Former Senate Majority Leader Trent Lott (R-MS) is picking up strong support from conservatives for a return to the party's leadership, including serious consideration for the top job, being vacated by retiring Bill Frist (R-TN).
Seems Lott has successfully resuscitated his image. How? By successfully portraying himself as an insider's outsider — someone who can be a team player, but isn't afraid to stand up to President Bush or Frist. And with Bush's poll numbers tanking and mid-term elections just around the corner, Republican outsiders are suddenly in again.
It's a far cry from 2002, when Lott had what he called a "little bump in the road."
At the 100th birthday party for the late Strom Thurmond (R-SC), Lott said: "I want to say this about my state. When Strom Thurmond ran for president, we voted for him. We're proud of him. And if the rest of the country had followed our lead, we wouldn't have had all these problems over all these years, either."
President Bush said Lott's comments "do not reflect the spirit of our country," and many of Lott's Republican colleagues agreed. Barely two weeks after the racially divisive remarks, Lott stepped down as majority leader, replaced by Frist.

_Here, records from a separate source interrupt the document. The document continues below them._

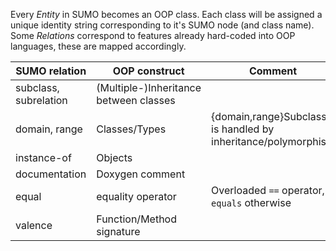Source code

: Every *Entity* in SUMO becomes an OOP class. Each class will be assigned a unique identity string corresponding to it's SUMO node (and class name).
Some *Relations* correspond to features already hard-coded into OOP languages, these are mapped accordingly.

| SUMO relation | OOP construct | Comment |
| --- | --- | --- |
| subclass, subrelation | (Multiple-)Inheritance between classes | |
| domain, range | Classes/Types | {domain,range}Subclass is handled by inheritance/polymorphism |
| instance-of | Objects | | 
| documentation | Doxygen comment | |
| equal | equality operator | Overloaded `==` operator, `equals` otherwise |
| valence | Function/Method signature | |
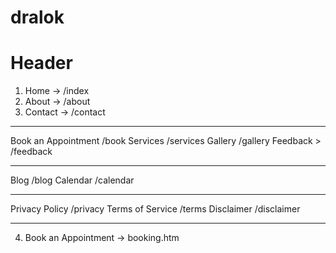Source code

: # dralok

# Header
1. Home ->              /index
2. About ->             /about
3. Contact ->           /contact

--------------------------------

Book an Appointment     /book
Services                /services
Gallery                 /gallery
Feedback >              /feedback


--------------------------------

Blog                    /blog
Calendar                /calendar


--------------------------------

Privacy Policy          /privacy
Terms of Service        /terms
Disclaimer              /disclaimer

--------------------------------


4. Book an Appointment -> booking.htm

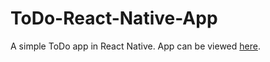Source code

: # ToDo-React-Native-App
A simple ToDo app in React Native.
App can be viewed [here](https://snack.expo.dev/@adfrej/todoapp).
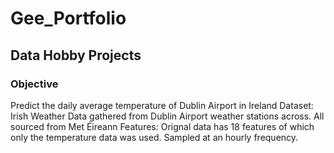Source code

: # Gee_Portfolio
## Data Hobby Projects
### Objective 
Predict the daily average temperature of Dublin Airport in Ireland
Dataset: Irish Weather Data gathered from Dublin Airport weather stations across. All sourced from Met Éireann
Features: Orignal data has 18 features of which only the temperature data was used. Sampled at an hourly frequency.
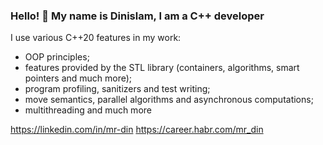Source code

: ### Hello! 👋 My name is Dinislam, I am a C++ developer

I use various C++20 features in my work:
- OOP principles;
- features provided by the STL library (containers, algorithms, smart pointers and much more);
- program profiling, sanitizers and test writing;
- move semantics, parallel algorithms and asynchronous computations;
- multithreading and much more


https://linkedin.com/in/mr-din
https://career.habr.com/mr_din
<!--
**mr-Din/mr-Din** is a ✨ _special_ ✨ repository because its `README.md` (this file) appears on your GitHub profile.

Here are some ideas to get you started:

- 🔭 I’m currently working on ...
- 🌱 I’m currently learning ...
- 👯 I’m looking to collaborate on ...
- 🤔 I’m looking for help with ...
- 💬 Ask me about ...
- 📫 How to reach me: ...
- 😄 Pronouns: ...
- ⚡ Fun fact: ...
-->

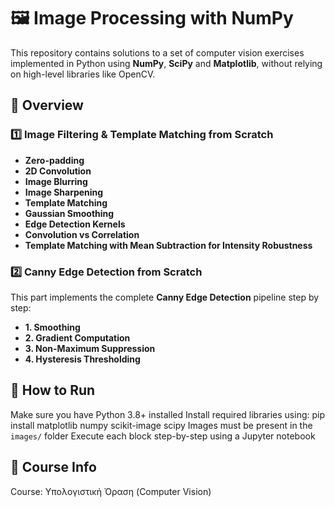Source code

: # 🖼️ Image Processing with NumPy

This repository contains solutions to a set of computer vision exercises implemented in Python using **NumPy**, **SciPy** and **Matplotlib**, without relying on high-level libraries like OpenCV. 

## 📂 Overview

### 1️⃣ Image Filtering & Template Matching from Scratch

- **Zero-padding** 
- **2D Convolution** 
- **Image Blurring** 
- **Image Sharpening** 
- **Template Matching** 
- **Gaussian Smoothing**
- **Edge Detection Kernels**
- **Convolution vs Correlation**
- **Template Matching with Mean Subtraction for Intensity Robustness**

### 2️⃣ Canny Edge Detection from Scratch

This part implements the complete **Canny Edge Detection** pipeline step by step:
- **1. Smoothing**              
- **2. Gradient Computation**     
- **3. Non-Maximum Suppression**  
- **4. Hysteresis Thresholding**  

## 🚀 How to Run
Make sure you have Python 3.8+ installed
Install required libraries using: pip install matplotlib numpy scikit-image scipy
Images must be present in the `images/` folder
Execute each block step-by-step using a Jupyter notebook 

## 📘 Course Info
Course: Υπολογιστική Όραση (Computer Vision)

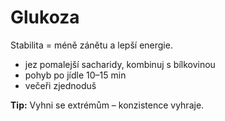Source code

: # Glukoza

Stabilita = méně zánětu a lepší energie.

- jez pomalejší sacharidy, kombinuj s bílkovinou
- pohyb po jídle 10–15 min
- večeři zjednoduš

**Tip:** Vyhni se extrémům – konzistence vyhraje.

Lott, forced from power, became something of an insider's outsider, at a time when the GOP voted en masse for the Bush agenda. But times have changed. Even Frist, the Senate face for the Bush agenda, has recently detached himself from some parts of the Bush agenda (with one eye on a 2008 presidential run).
But Assistant Majority Leader Mitch McConnell of Kentucky, another top candidate to replace Frist, has not detached himself from Bush. For example, McConnell endorsed Supreme Court nominee Harriet Miers. Lott thus far has not.
Meanwhile, Rick Santorum of Pennsylvania substantially trails state treasurer Robert Casey in recent polls in his bid for re-election next year. That may leave him out of the GOP leadership altogether. Perhaps in response to his own uphill climb for re-election, Santorum has begun detaching himself from the Bush agenda, most noticeably by remarking negatively on Bush's handling of Social Security reform. Like Lott, he has not endorsed Miers.